Message-ID: <1507549222.26041.38.camel@sipsolutions.net> (sfid-20171009_134032_153917_4C895360)
Subject: Re: [RFC] mac80211: Add airtime fairness accounting
From: Johannes Berg <johannes@sipsolutions.net>
To: Toke =?ISO-8859-1?Q?H=F8iland-J=F8rgensen?= <toke@toke.dk>,
        make-wifi-fast@lists.bufferbloat.net,
        linux-wireless@vger.kernel.org
Date: Mon, 09 Oct 2017 13:40:22 +0200
In-Reply-To: <878tgkd5d1.fsf@toke.dk>
References: <20171006115232.28688-1-toke@toke.dk>
         <1507298832.19300.20.camel@sipsolutions.net> <87lgkoqrhs.fsf@toke.dk>
         <1507310319.19300.28.camel@sipsolutions.net> <87infrqk28.fsf@toke.dk>
         <1507533328.26041.12.camel@sipsolutions.net> <878tgkd5d1.fsf@toke.dk>
Content-Type: text/plain; charset="UTF-8"
Mime-Version: 1.0
Sender: linux-wireless-owner@vger.kernel.org

On Mon, 2017-10-09 at 11:42 +0200, Toke Høiland-Jørgensen wrote:

> Well, the padding and spacing between frames is at most 11 bytes (4-
> byte delimiter, 4-byte FCS and 3-byte padding), which is ~0.7% of a
> full-sized frame. I'm not too worried about errors on that scale,
> TBH.

I'm not sure - this really should take the whole frame exchange
sequence into consideration, since the "dead" IFS time and the ACK etc.
is also airtime consumed for that station, even if there's no actual
transmission going on.

If you factor that in, the overhead reduction with aggregation is
considerable! With an 80 MHz 2x2 MCS 9 (866Mbps PHY rate) A-MPDU
containing 64 packets, you can reach >650Mbps (with protection),
without A-MPDU you can reach only about 45Mbps I think.

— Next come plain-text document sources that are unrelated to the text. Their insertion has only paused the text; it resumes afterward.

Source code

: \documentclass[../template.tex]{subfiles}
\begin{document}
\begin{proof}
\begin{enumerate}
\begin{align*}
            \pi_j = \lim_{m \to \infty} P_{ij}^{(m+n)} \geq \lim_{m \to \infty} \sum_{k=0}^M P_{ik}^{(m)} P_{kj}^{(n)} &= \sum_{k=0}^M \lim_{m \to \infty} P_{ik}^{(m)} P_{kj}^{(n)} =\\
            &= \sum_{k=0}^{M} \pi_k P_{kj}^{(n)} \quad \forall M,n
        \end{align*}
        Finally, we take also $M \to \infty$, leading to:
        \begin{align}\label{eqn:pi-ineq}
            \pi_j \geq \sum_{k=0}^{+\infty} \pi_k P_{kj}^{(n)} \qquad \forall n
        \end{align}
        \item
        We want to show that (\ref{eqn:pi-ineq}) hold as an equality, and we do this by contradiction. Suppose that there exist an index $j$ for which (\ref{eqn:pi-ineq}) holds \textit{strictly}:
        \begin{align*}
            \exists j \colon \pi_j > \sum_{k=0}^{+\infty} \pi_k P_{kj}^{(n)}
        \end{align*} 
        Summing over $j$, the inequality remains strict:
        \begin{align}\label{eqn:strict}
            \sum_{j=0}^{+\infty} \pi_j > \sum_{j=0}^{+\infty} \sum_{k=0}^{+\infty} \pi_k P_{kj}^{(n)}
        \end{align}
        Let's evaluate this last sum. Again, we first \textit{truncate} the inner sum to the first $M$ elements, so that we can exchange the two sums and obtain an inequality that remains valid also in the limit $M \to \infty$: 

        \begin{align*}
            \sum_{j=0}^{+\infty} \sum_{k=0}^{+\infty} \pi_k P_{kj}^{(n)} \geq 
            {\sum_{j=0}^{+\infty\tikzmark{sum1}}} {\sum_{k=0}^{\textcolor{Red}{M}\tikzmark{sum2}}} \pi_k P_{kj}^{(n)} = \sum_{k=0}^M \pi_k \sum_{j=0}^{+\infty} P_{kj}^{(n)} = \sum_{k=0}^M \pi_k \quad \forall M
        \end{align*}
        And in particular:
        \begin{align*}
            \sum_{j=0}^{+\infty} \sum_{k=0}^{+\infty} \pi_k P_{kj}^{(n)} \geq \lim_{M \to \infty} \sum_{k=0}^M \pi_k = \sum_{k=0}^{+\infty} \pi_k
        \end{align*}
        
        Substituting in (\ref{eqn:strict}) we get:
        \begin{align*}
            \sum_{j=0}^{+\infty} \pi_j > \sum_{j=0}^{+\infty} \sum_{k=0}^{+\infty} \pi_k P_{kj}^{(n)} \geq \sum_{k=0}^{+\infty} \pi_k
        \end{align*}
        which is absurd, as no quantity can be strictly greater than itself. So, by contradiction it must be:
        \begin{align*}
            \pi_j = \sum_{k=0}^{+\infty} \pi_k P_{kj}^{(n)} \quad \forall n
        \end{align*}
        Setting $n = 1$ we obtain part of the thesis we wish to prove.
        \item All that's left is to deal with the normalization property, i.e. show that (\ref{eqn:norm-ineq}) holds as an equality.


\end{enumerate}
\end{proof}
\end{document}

You'd think that a 1500 byte frame takes 1.5ms for the 1Mbps client,
and ~14µs for the above mentioned VHT rate.

In reality, however, the overhead for both is comparable in absolute
numbers, it's >200µs.

If you don't take any of this overhead into account at all, then you'll
vastly over-allocate time for clients sending small (non-aggregated)
frames, because for those - even with slow rates - the overhead will
dominate.

If you do take this overhead into account but don't account for
aggregation, you'll vastly under-allocate time for HT/VHT clients that
use aggregation.

I don't know if there's an easy answer. Perhaps not accounting for the
overhead but assuming that clients won't be stupid and will actually do
aggregation when they ramp up their rates is reasonable in most
scenarios, but I'm afraid that we'll find interop issues - we found for
example that if you enable U-APSD lots of devices won't do aggregation
any more ...

> Sure, it would be better to have it be accurate, but there are other
> imperfections, especially on the RX side (we can't count
> retransmissions, for instance, since the receiver obviously doesn't
> see those).

Sure.

> There's a separate scheduling loop for each hardware queue (one per
> AC), which only schedules all TXQs with that AC. The hardware will
> prioritise higher ACs by dequeueing from the high-priority hardware
> queue first.

Ok, I guess that addresses that issue.

> Yeah, that's what we have currently in ath9k. However, it's rare in
> practice that a station transmits the same amount of data on all ACs
> (for one, since the max aggregation size is smaller at the higher ACs
> that becomes difficult). But you are quite right that this is
> something that should be fixed :)

Not sure the amount of data matters that much, but ok.

> > > Ideally, I would prefer the scheduling to be "two-pass": First,
> > > decide which physical station to send to, then decide which TID
> > > on that station to service. 
> > 
> > Yeah, that would make more sense.
> > 
> > > But because everything is done at the TID/TXQ level, that is not
> > > quite trivial to achieve I think...
> > 
> > Well you can group the TXQs, I guess. They all have a STA pointer,
> > so
> > you could put a one- or two-bit "schedule color" field into each
> > station and if you find a TXQ with the same station color you just
> > skip it or something like that?
> 
> Couldn't we add something like a get_next_txq(phy) function to
> mac80211 that the drivers can call to get the queue to pull packets
> from? That way, responsibility for scheduling both stations and QoS
> levels falls to mac80211, which makes it possible to do clever
> scheduling stuff without having to re-implement it in every driver.
> Also, this function could handle all the special TXQs for PS and non-
> data frames that you were talking about in your other email?
> 
> Unless there's some reason I'm missing that the driver really needs
> to schedule the TXQs, I think this would make a lot of sense?

I have no idea, that's something you'll have to ask Felix I guess. I'd
think it should work, but the scheduling might have other constraints
like wanting to fill certain A-MPDU buffers, or getting a specific
channel (though that's already decided once you pick the station).

It might also be hard to combine that - if you have space on your VI
queue, how do you then pick the queue? We can't really go *all* the way
and do scheduling *entirely* in software, getting rid of per-AC queues,
since the per-AC queues also work to assign the EDCA parameters etc.

Also, in iwlwifi we actually have a HW queue per TID to facilitate
aggregation, though we could just let mac80211 pick the next TXQ to
serve and skip in the unlikely case that the HW queue for that is
already full (which really shouldn't happen).

johannes